Items like medals are especially useful as they serve as a clear point of departure for research. We have been lent a particularly poignant medal with a name on it: Private Frank Johns, no. 6352, 1st Battalion Canadian Infantry.
The records of Frank Johns’ life were mostly lost, and the family were happy for us to take up the story again and see what more we could uncover. A few things were known, that he had emigrated from St Ives, Cornwall to Canada, and that he fought and was killed at Festubert in France on 27 May 1915.
From these two medals, our researcher George Harris uncovered his story. He writes: “Over the past few months I have explored Frank John’s story in more depth … What an incredible story it is.

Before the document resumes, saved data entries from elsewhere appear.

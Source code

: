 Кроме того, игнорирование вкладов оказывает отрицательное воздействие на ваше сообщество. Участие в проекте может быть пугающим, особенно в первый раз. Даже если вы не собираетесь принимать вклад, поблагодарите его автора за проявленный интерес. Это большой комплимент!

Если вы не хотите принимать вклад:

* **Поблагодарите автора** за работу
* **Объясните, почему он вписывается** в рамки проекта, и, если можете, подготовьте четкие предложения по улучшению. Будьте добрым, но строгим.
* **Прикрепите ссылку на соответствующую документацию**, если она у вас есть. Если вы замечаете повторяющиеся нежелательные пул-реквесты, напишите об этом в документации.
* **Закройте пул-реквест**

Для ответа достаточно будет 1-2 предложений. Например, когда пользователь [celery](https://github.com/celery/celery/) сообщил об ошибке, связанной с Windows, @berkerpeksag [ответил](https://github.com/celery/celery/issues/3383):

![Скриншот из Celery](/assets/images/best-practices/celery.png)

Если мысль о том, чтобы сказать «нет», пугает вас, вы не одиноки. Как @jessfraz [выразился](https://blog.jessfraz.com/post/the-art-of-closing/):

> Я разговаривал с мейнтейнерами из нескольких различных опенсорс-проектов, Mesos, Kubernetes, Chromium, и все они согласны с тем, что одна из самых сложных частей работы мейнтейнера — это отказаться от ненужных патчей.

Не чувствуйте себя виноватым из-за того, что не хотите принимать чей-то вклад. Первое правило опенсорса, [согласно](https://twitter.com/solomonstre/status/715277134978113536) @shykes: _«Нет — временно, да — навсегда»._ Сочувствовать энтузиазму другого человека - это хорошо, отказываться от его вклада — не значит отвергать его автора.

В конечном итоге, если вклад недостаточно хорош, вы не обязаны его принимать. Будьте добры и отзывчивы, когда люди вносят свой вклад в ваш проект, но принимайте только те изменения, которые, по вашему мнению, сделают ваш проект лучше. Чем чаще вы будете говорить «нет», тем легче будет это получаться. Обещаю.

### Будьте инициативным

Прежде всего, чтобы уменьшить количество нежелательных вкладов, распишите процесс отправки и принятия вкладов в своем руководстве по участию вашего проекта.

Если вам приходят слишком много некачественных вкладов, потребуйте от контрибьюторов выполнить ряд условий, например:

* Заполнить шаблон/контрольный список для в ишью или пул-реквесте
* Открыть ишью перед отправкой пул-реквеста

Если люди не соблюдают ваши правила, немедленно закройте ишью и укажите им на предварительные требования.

Frank Johns was the son of Elizabeth Johns, of 75 Fore Street, St Ives.
From the regimental details on the medals we have been loaned, it is possible to start tracing Frank John’s story. With the information gleaned from the medal, I contacted the Canadian Armed Forces and got hold of his attestation papers.

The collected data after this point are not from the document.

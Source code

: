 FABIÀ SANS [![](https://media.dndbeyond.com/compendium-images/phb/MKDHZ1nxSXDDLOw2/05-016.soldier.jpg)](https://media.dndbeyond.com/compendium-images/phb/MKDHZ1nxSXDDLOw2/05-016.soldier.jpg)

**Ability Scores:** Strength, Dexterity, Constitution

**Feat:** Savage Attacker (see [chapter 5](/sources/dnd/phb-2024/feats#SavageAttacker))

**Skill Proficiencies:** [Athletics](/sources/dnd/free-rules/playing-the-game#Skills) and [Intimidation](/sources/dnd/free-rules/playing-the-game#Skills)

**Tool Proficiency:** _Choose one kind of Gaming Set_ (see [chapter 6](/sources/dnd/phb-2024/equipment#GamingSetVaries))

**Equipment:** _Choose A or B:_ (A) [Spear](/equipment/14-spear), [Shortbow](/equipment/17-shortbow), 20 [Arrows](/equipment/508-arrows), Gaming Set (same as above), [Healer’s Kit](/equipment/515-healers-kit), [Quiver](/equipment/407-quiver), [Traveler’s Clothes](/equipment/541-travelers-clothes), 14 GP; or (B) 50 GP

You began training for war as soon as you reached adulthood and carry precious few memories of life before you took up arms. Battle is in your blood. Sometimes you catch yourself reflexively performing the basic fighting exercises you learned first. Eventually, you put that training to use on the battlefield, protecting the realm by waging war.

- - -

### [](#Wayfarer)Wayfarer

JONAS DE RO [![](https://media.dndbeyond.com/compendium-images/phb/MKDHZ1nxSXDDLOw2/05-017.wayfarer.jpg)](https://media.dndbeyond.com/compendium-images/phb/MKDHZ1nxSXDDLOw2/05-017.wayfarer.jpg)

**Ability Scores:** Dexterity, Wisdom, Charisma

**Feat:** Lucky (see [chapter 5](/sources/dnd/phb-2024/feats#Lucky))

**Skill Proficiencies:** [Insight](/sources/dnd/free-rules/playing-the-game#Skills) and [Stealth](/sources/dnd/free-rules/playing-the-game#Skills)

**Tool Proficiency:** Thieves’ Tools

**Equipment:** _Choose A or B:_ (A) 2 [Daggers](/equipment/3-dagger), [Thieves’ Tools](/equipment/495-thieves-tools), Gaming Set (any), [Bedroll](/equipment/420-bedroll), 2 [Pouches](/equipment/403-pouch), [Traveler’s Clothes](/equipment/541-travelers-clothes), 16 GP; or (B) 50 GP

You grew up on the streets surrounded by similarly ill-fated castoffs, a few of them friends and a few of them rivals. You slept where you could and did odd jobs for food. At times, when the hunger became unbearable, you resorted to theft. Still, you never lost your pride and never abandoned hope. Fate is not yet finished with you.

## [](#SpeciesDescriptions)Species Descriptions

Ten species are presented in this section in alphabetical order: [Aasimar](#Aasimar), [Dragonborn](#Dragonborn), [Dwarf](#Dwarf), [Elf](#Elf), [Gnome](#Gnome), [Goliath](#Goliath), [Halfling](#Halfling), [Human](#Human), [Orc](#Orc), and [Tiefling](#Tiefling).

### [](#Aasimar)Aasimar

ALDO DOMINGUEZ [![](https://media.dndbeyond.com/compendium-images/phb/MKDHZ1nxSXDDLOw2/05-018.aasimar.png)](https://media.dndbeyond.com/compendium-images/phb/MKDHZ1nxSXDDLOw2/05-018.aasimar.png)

It was not unusual for a Cornishman to be plying his trade abroad before the war.
Figures show that by the end of the 19th Century some 230,000 men and women had left Cornwall in search of work.
Advertisements such as this were common at the time. Another family has mentioned this to us: Chris Roberts said his father, Harry, left from Crowan for Canada with friends to find work as a carpenter. Work was hard to find in Cornwall: America seemed full of promise.

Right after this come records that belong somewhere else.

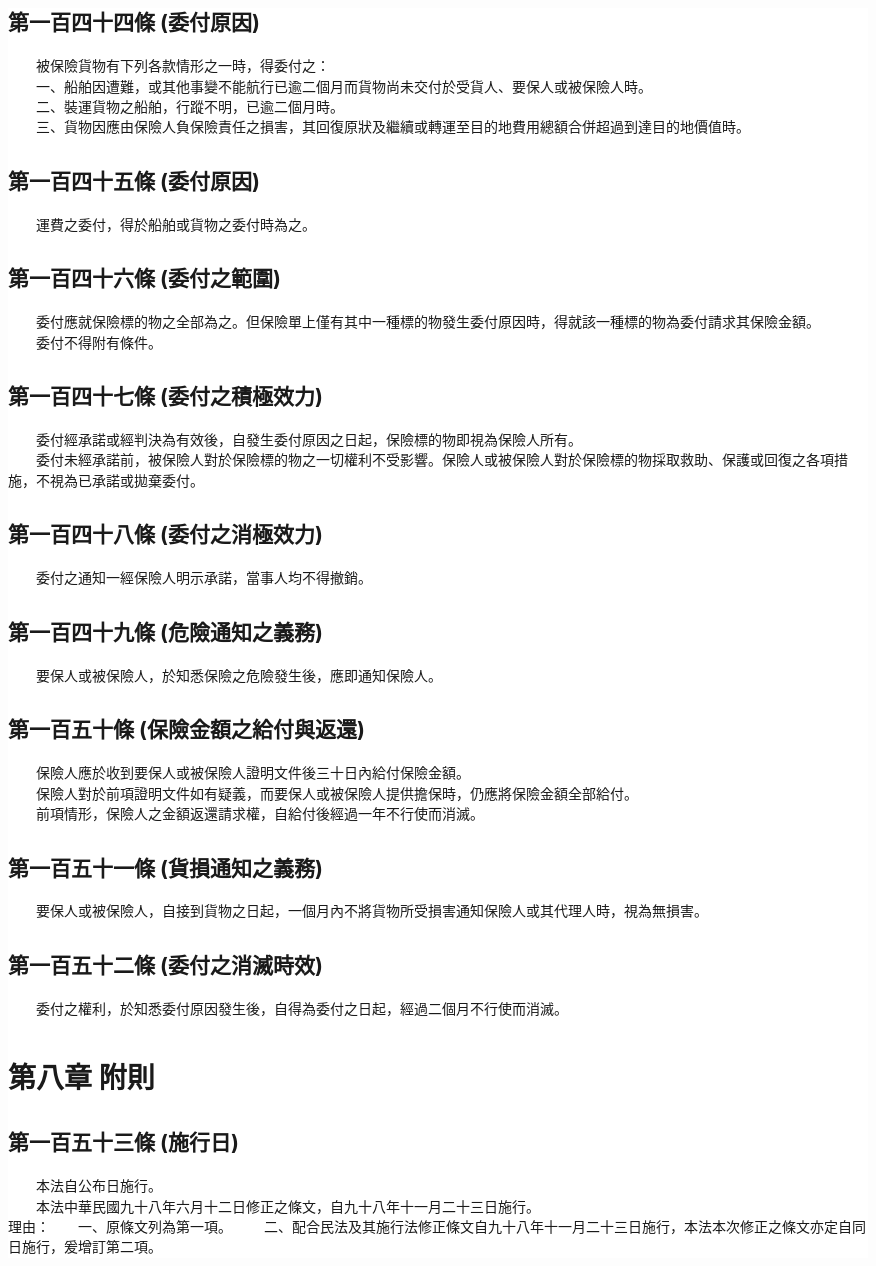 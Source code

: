 
第一百四十四條 (委付原因)
-------------------------
　　被保險貨物有下列各款情形之一時，得委付之：  
　　一、船舶因遭難，或其他事變不能航行已逾二個月而貨物尚未交付於受貨人、要保人或被保險人時。  
　　二、裝運貨物之船舶，行蹤不明，已逾二個月時。  
　　三、貨物因應由保險人負保險責任之損害，其回復原狀及繼續或轉運至目的地費用總額合併超過到達目的地價值時。  


第一百四十五條 (委付原因)
-------------------------
　　運費之委付，得於船舶或貨物之委付時為之。  


第一百四十六條 (委付之範圍)
---------------------------
　　委付應就保險標的物之全部為之。但保險單上僅有其中一種標的物發生委付原因時，得就該一種標的物為委付請求其保險金額。  
　　委付不得附有條件。  


第一百四十七條 (委付之積極效力)
-------------------------------
　　委付經承諾或經判決為有效後，自發生委付原因之日起，保險標的物即視為保險人所有。  
　　委付未經承諾前，被保險人對於保險標的物之一切權利不受影響。保險人或被保險人對於保險標的物採取救助、保護或回復之各項措施，不視為已承諾或拋棄委付。  


第一百四十八條 (委付之消極效力)
-------------------------------
　　委付之通知一經保險人明示承諾，當事人均不得撤銷。  


第一百四十九條 (危險通知之義務)
-------------------------------
　　要保人或被保險人，於知悉保險之危險發生後，應即通知保險人。  


第一百五十條 (保險金額之給付與返還)
-----------------------------------
　　保險人應於收到要保人或被保險人證明文件後三十日內給付保險金額。  
　　保險人對於前項證明文件如有疑義，而要保人或被保險人提供擔保時，仍應將保險金額全部給付。  
　　前項情形，保險人之金額返還請求權，自給付後經過一年不行使而消滅。  


第一百五十一條 (貨損通知之義務)
-------------------------------
　　要保人或被保險人，自接到貨物之日起，一個月內不將貨物所受損害通知保險人或其代理人時，視為無損害。  


第一百五十二條 (委付之消滅時效)
-------------------------------
　　委付之權利，於知悉委付原因發生後，自得為委付之日起，經過二個月不行使而消滅。  


第八章  附則
============
第一百五十三條 (施行日)
-----------------------
　　本法自公布日施行。  
　　本法中華民國九十八年六月十二日修正之條文，自九十八年十一月二十三日施行。  
理由：　　一、原條文列為第一項。
　　二、配合民法及其施行法修正條文自九十八年十一月二十三日施行，本法本次修正之條文亦定自同日施行，爰增訂第二項。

From his attestation papers, signed a century ago, we can see that Frank Johns was working in Canada as a carpenter.
He signed these papers at ‘Valcartier’, a major recruiting station for the overseas expeditionary force.
I find them quite moving documents.
Having got this far in the project from a starting point of an impersonal, dusty medal we suddenly have a description of Frank.
A full list of physical attributes and his mother’s address.
This story is international and reminds us that the war drew people and nations to it from across the globe.
Frank Johns joined the Canadian army at Valcartier training camp, a major recruiting post near Quebec, in 1914 with his good friend Leo Cogan, also born in St Ives.
In the autumn of 1914 The 1st Battalion Canadian Infantry travelled to Salisbury Plain, Wiltshire for training. This remarkable photo shows a regiment of Canadian soldiers marching past Stonehenge. We don’t know what Frank thought of the training. The end of 1914 was one of the wettest periods on record, and machinery and men frequently got stuck.
In 1915 the 1st Battalion was sent to the Front, a full list of engagements can be seen here.
Frank Johns fought in many of these battles and was very popular amongst his fellow soldiers.
In May 1915 the troops were involved in fierce fighting in Festubert, France. Frank Johns was hit and killed by shrapnel on the 27th May 1915.
This photograph of the ruined battlefield near Festubert was taken in the spring of 1919.
The Canadian troops fought at Festubert in May 1915 but no official photographers accompanied them to the Front. As the photograph below shows, the ground still shows the scars from the heavy fighting four years after the battle.
According to letters from the battle, including one from George Cogan who grew up with Frank and travelled whit him throughout his life, writes that death was ‘instantaneous’ and ‘I shall miss him very much’.
Frank was clearly extremely popular and special permission was given for his burial to be carreid out behind the trenches. Leo Coggan writes: ‘We gave him a fine grave with flowers on it.’
All correspondence was heavily censored and it is hard to imagine what conditions were really like.
One more explicit letter from Private A Trenerom writes: ‘It was a living inferno with all kinds going on 24 hours a day.’
Frank Johns is commemorated in the First World War Book of Remembrance in the Memorial Chamber of the Peace Tower in Ottowa. His name appears on page 21.
Although his grave is not listed in any records, he is also commemorated at the Vimy Memorial, Pas de Calais, in France.”
Nearly 100 years after his death, Frank Johns was remembered along with many others who died in the conflict in November 2014 in his hometown, St Ives. This video shows Camborne Youth Band playing as wreaths are laid on the War Memorial. Frank Johns’ name appears at minute 6.40.